··· INPUT FOR THIS TASK

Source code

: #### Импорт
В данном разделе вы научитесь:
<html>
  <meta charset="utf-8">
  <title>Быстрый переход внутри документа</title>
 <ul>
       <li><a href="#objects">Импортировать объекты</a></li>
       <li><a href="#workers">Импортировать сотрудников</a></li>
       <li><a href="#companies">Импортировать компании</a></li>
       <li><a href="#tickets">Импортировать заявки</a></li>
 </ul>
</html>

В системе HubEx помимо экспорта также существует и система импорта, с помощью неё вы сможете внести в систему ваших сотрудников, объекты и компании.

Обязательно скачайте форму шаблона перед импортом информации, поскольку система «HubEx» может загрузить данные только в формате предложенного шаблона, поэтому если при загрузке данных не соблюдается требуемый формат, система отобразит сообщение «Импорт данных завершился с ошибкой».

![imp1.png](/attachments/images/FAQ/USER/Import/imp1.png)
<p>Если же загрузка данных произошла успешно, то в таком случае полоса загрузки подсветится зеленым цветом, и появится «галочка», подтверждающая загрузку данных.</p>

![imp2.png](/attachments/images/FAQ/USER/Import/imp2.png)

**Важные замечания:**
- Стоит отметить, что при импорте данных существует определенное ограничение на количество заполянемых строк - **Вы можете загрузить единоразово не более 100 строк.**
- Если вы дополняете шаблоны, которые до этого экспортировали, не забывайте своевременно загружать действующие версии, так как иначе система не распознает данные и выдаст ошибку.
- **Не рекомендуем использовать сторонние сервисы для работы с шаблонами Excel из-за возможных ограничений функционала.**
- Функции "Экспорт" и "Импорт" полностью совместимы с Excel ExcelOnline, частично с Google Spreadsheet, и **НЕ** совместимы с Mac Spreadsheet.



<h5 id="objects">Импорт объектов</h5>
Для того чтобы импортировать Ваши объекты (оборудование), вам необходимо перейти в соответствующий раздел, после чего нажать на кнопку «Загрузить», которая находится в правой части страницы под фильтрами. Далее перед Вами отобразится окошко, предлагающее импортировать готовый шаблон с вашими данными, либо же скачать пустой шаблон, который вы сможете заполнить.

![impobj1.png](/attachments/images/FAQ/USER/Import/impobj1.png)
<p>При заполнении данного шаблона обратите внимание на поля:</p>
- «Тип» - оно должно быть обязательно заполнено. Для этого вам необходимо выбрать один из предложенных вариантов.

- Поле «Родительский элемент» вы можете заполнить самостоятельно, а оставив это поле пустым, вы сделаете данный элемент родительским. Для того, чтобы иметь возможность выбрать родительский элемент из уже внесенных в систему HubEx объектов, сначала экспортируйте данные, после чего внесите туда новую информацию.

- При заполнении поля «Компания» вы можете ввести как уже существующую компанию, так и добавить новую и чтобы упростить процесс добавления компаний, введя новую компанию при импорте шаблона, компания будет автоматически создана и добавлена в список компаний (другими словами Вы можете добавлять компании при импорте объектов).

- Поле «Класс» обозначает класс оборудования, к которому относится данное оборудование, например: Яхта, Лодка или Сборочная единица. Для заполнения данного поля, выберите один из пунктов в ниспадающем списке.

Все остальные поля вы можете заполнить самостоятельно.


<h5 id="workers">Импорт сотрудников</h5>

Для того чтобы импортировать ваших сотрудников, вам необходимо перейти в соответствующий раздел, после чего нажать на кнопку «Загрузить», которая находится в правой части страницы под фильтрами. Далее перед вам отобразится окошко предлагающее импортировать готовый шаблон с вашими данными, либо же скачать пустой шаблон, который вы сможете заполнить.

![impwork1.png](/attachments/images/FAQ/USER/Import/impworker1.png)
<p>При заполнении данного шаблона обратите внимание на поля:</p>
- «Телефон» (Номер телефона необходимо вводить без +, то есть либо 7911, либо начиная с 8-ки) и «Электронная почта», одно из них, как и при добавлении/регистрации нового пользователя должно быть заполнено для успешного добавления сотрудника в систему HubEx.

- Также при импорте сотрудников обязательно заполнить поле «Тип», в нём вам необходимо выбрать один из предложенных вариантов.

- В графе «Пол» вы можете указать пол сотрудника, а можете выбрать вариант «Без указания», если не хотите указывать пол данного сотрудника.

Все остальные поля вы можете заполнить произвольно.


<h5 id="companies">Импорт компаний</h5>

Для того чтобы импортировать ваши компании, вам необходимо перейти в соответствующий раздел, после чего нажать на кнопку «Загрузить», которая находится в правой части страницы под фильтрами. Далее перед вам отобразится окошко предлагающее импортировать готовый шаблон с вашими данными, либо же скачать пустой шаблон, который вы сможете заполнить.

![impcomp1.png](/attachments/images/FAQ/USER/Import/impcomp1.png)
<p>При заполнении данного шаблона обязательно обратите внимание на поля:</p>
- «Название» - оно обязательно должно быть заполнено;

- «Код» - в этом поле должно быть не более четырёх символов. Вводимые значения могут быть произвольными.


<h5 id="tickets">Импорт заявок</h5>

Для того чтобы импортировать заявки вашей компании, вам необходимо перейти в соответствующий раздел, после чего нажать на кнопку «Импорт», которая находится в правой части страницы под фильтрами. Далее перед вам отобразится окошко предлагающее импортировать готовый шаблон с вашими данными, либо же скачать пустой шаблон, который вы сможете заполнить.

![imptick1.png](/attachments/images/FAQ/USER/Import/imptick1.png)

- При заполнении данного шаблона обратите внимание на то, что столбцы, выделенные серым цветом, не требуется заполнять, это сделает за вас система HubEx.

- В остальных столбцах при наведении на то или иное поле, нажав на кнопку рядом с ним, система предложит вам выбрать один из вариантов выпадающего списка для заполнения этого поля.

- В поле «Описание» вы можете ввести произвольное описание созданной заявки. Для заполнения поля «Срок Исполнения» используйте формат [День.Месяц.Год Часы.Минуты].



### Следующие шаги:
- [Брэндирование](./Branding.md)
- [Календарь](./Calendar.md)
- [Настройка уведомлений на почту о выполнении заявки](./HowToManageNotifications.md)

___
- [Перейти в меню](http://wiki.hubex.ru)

······

• **TASK DETAILS**
Copy out, from the data above, every line holding the word "самостоятельно".

• **SOLVED PROBLEM**
- Поле «Родительский элемент» вы можете заполнить самостоятельно, а оставив это поле пустым, вы сделаете данный элемент родительским. Для того, чтобы иметь возможность выбрать родительский элемент из уже внесенных в систему HubEx объектов, сначала экспортируйте данные, после чего внесите туда новую информацию.
Все остальные поля вы можете заполнить самостоятельно.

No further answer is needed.